#### DIRECTIONS FOR THIS TASK
Set down exactly the lines of the listing below that begin at the one containing "<td> 20190213 </td>" and end at the last line, both included.

#### DATASET RECORDS

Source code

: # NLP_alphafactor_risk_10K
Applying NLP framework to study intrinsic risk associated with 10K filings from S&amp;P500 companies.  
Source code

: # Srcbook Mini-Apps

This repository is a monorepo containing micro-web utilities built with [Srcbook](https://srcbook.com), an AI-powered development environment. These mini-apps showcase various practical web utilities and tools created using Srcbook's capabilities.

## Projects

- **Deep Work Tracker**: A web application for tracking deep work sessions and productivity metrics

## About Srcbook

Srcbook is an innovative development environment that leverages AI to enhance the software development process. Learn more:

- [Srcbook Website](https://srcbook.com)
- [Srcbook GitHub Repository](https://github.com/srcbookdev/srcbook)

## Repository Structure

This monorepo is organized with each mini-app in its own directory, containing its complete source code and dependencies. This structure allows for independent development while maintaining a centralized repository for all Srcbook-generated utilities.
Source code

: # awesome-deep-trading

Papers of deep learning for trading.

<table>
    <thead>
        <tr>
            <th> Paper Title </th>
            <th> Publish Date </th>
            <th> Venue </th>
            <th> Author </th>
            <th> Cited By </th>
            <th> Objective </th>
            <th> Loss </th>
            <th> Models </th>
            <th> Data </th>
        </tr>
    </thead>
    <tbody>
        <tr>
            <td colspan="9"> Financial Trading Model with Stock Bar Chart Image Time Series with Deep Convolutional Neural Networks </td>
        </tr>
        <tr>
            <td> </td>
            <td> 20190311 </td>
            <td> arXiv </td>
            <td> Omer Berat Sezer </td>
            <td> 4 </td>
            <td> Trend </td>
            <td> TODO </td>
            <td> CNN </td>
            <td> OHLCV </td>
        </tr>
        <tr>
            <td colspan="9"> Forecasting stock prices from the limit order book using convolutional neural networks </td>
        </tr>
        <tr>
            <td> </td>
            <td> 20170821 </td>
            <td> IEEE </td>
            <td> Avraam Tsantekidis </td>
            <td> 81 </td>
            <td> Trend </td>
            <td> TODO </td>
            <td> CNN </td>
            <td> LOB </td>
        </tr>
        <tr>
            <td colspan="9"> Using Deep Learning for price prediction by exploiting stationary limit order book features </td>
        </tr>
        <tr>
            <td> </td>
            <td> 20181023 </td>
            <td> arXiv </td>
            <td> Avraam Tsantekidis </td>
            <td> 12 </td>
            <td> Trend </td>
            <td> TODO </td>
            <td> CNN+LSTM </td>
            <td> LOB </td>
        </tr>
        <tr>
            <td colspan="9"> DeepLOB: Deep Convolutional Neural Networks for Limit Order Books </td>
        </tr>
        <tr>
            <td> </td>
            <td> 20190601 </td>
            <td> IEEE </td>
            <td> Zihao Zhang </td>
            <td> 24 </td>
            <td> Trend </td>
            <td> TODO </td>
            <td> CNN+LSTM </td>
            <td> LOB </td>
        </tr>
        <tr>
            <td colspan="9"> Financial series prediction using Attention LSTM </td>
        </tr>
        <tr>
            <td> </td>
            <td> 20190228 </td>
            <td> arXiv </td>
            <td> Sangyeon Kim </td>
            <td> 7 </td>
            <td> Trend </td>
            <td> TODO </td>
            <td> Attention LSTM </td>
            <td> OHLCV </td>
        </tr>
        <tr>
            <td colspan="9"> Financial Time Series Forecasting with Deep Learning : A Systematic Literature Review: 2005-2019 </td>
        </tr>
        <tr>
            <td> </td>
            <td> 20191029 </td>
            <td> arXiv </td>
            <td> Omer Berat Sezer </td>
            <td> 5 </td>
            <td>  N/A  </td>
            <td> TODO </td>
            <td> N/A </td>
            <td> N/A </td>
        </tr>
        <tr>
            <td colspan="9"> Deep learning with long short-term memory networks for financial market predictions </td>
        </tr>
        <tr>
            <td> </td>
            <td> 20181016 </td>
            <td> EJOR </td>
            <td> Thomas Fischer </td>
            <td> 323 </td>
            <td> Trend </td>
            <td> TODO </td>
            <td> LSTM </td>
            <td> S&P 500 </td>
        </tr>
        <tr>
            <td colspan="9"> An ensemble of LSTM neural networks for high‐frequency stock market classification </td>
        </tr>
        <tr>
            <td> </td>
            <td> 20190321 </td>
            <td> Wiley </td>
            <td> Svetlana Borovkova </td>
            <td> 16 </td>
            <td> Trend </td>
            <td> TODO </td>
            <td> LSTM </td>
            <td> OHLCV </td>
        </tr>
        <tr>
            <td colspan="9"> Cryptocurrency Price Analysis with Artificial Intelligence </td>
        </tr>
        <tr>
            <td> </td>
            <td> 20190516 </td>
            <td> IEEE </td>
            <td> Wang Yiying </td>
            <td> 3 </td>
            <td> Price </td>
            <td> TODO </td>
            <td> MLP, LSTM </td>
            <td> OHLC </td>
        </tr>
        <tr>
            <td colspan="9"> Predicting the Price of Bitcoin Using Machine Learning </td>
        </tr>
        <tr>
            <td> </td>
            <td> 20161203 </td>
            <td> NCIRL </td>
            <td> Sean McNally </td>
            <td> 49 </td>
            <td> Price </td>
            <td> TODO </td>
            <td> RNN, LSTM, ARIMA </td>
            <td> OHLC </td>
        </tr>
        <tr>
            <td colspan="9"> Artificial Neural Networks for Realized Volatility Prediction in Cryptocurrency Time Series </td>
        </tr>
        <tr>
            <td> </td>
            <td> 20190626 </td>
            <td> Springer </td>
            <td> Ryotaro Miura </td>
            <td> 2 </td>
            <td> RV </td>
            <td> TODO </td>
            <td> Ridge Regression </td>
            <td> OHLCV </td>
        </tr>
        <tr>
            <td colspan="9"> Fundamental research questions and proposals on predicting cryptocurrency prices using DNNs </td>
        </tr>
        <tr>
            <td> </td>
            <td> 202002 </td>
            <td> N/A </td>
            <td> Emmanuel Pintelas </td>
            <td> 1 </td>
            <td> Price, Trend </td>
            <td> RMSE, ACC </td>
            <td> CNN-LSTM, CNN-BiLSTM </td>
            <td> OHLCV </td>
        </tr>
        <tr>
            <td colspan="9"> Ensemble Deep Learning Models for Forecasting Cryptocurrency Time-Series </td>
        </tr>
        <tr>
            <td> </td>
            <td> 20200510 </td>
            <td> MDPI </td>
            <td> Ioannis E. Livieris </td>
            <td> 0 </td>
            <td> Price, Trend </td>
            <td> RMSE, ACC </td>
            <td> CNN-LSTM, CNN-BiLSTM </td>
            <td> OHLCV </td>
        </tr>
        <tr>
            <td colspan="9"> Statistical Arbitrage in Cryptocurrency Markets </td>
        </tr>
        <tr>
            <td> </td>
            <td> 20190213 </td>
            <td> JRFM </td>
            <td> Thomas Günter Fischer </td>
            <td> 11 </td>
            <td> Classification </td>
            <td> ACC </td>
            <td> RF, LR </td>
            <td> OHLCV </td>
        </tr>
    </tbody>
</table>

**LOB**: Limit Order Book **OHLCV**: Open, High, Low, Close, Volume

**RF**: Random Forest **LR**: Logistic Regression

#### RESPONSE FOR THIS EXERCISE
            <td> 20190213 </td>
            <td> JRFM </td>
            <td> Thomas Günter Fischer </td>
            <td> 11 </td>
            <td> Classification </td>
            <td> ACC </td>
            <td> RF, LR </td>
            <td> OHLCV </td>
        </tr>
    </tbody>
</table>

**LOB**: Limit Order Book **OHLCV**: Open, High, Low, Close, Volume

**RF**: Random Forest **LR**: Logistic Regression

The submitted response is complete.